Another interesting parameter estimated in our model is the relative risk of cardiovascular mortality in each county at each time step, λct. Examining the relative risk of cardiovascular mortality over the time period studied reveals some interesting patterns. All counties showed similar patterns, so we only present the results for Alamance County (Figure 2). The relative risk of cardiovascular mortality in each county follows a sinusoidal pattern that peaks when the seasonal cycle for PM2.5 is at its lowest point (as implied by the estimates of θ3 and θ4). The relative risk includes the influence of all of the confounding variables (maximum temperature, relative humidity, long-term cardiovascular mortality trend, and day of the week) in addition to the effect of PM2.5 exposure on cardiovascular mortality. Therefore, we conclude that overall cardiovascular mortality is significantly affected by numerous factors other than PM2.5; however, our analysis shows that PM2.5 exposure plays an important role in determining the relative risk of cardiovascular mortality.

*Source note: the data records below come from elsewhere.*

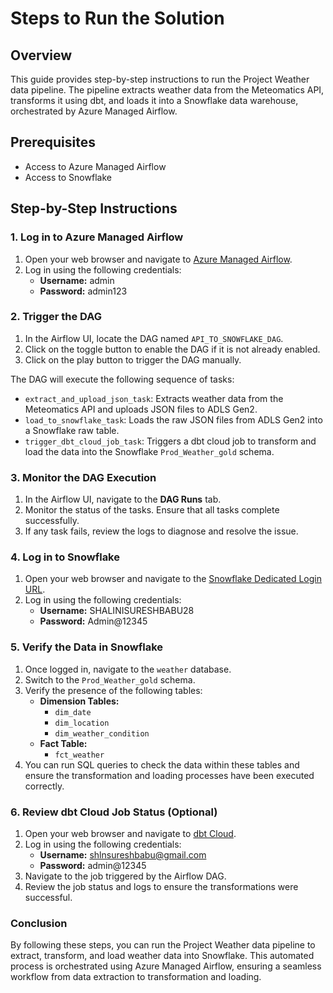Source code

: # Steps to Run the Solution 

## Overview

This guide provides step-by-step instructions to run the Project Weather data pipeline. The pipeline extracts weather data from the Meteomatics API, transforms it using dbt, and loads it into a Snowflake data warehouse, orchestrated by Azure Managed Airflow.

## Prerequisites

- Access to Azure Managed Airflow
- Access to Snowflake

## Step-by-Step Instructions

### 1. Log in to Azure Managed Airflow

1. Open your web browser and navigate to [Azure Managed Airflow](https://24061034821718.westeurope.airflow.svc.datafactory.azure.com/home).
2. Log in using the following credentials:
   - **Username:** admin
   - **Password:** admin123

### 2. Trigger the DAG

1. In the Airflow UI, locate the DAG named `API_TO_SNOWFLAKE_DAG`.
2. Click on the toggle button to enable the DAG if it is not already enabled.
3. Click on the play button to trigger the DAG manually.

The DAG will execute the following sequence of tasks:
- `extract_and_upload_json_task`: Extracts weather data from the Meteomatics API and uploads JSON files to ADLS Gen2.
- `load_to_snowflake_task`: Loads the raw JSON files from ADLS Gen2 into a Snowflake raw table.
- `trigger_dbt_cloud_job_task`: Triggers a dbt cloud job to transform and load the data into the Snowflake `Prod_Weather_gold` schema.

### 3. Monitor the DAG Execution

1. In the Airflow UI, navigate to the **DAG Runs** tab.
2. Monitor the status of the tasks. Ensure that all tasks complete successfully.
3. If any task fails, review the logs to diagnose and resolve the issue.

### 4. Log in to Snowflake

1. Open your web browser and navigate to the [Snowflake Dedicated Login URL](https://fnzcqvd-le43064.snowflakecomputing.com).
2. Log in using the following credentials:
   - **Username:** SHALINISURESHBABU28
   - **Password:** Admin@12345

### 5. Verify the Data in Snowflake

1. Once logged in, navigate to the `weather` database.
2. Switch to the `Prod_Weather_gold` schema.
3. Verify the presence of the following tables:
   - **Dimension Tables:**
     - `dim_date`
     - `dim_location`
     - `dim_weather_condition`
   - **Fact Table:**
     - `fct_weather`
4. You can run SQL queries to check the data within these tables and ensure the transformation and loading processes have been executed correctly.

### 6. Review dbt Cloud Job Status (Optional)

1. Open your web browser and navigate to [dbt Cloud](https://pf524.us1.dbt.com/).
2. Log in using the following credentials:
   - **Username:** shlnsureshbabu@gmail.com
   - **Password:** admin@12345
3. Navigate to the job triggered by the Airflow DAG.
4. Review the job status and logs to ensure the transformations were successful.

### Conclusion

By following these steps, you can run the Project Weather data pipeline to extract, transform, and load weather data into Snowflake. This automated process is orchestrated using Azure Managed Airflow, ensuring a seamless workflow from data extraction to transformation and loading.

Figure 2. Posterior means for relative risk of mortality in Alamance County over the period studied. Vertical bars indicate 1 January for each year in the analysis.

Figure 2

Model validation and comparison.

In order to assess whether our model gives reasonable results, we fitted different forms of the model and compared the results obtained in each case. We first considered the effect of eliminating both the spatial interpolation of ambient levels (level 1) and removing the exposure link (level 2 of our model). We call this alternate model 1. We can only fit this model in three of the seven original counties (Durham, Guilford, and Wake) because only these three counties contain at least one daily PM2.5 monitor. In each county, we first obtained a PM2.5 reading on each day by averaging the PM2.5 readings from all monitors that took readings on that day in the county. Prior distributions for all parameters that remain in the model (μ, β-parameters, and γ-parameters) are the same as in our full Bayesian model. We compared the results of this model with results obtained by fitting Poisson GAMs in each of the three counties individually.

The second alternate model that we fitted replaces level 2 of our Bayesian model with a simplified exposure link. Rather than including an exposure simulator, we constructed alternate model 2 by hypothesizing that exposure is equal to the ambient level plus some error [i.e., Zct | ψ̄ct, σz2 ~ N(ψ̄ct, σz2)]. The remainder of the model is specified exactly as in our original Bayesian model. Summaries of the parameters of most interest, the β-parameters, appear in Table 5, which reports marginal posterior means and 95% credible intervals for the Bayesian models (alternate models 1 and 2) and maximum likelihood estimates with 95% confidence intervals for the classical Poisson GAMs. Note that the parameters for alternate model 2 are interpreted as the effect of a one-unit increase in PM2.5 exposure on the log relative risk of cardiovascular mortality, whereas the parameters in the other models relate ambient PM2.5 levels to the log relative risk of cardiovascular mortality.

Table 5.

Estimates of the β-parameters (credible intervals) in alternative models.

Model β0 β1 β2 β3
Bayesian models
 Alternate model 1 –0.0025 (–0.0067 to 0.0018) –0.0055 (–0.0106 to –0.0005) 0.0049 (–0.0001 to 0.0098) –0.0016 (–0.0059 to 0.0025)
 Alternate model 2 0.0013 (–0.0032 to 0.0057) 0.0004 (–0.0045 to 0.0054) 0.0061 (0.0013 to 0.0108) 0.0016 (–0.0028 to 0.0057)
Classical Poisson GAMs
 Durham County –0.0036 (–0.0149 to 0.0077) 0.0024 (–0.0102 to 0.0149) 0.0124 (1.5 ×10−6 to 0.0248) –0.0100 (–0.0210 to 0.0009)
 Guilford County 0.0009 (–0.0084 to 0.0102) –0.0073 (–0.0178 to 0.0033) 0.0018 (–8.5 × 10−3 to 0.0122) –0.0020 (–0.0110 to 0.0069)
 Wake County –0.0032 (–0.0117 to 0.0054) –0.0058 (–0.0152 to 0.0037) 0.0061 (–3.1 × 10−3 to 0.0153) 0.0050 (–0.0032 to 0.0132)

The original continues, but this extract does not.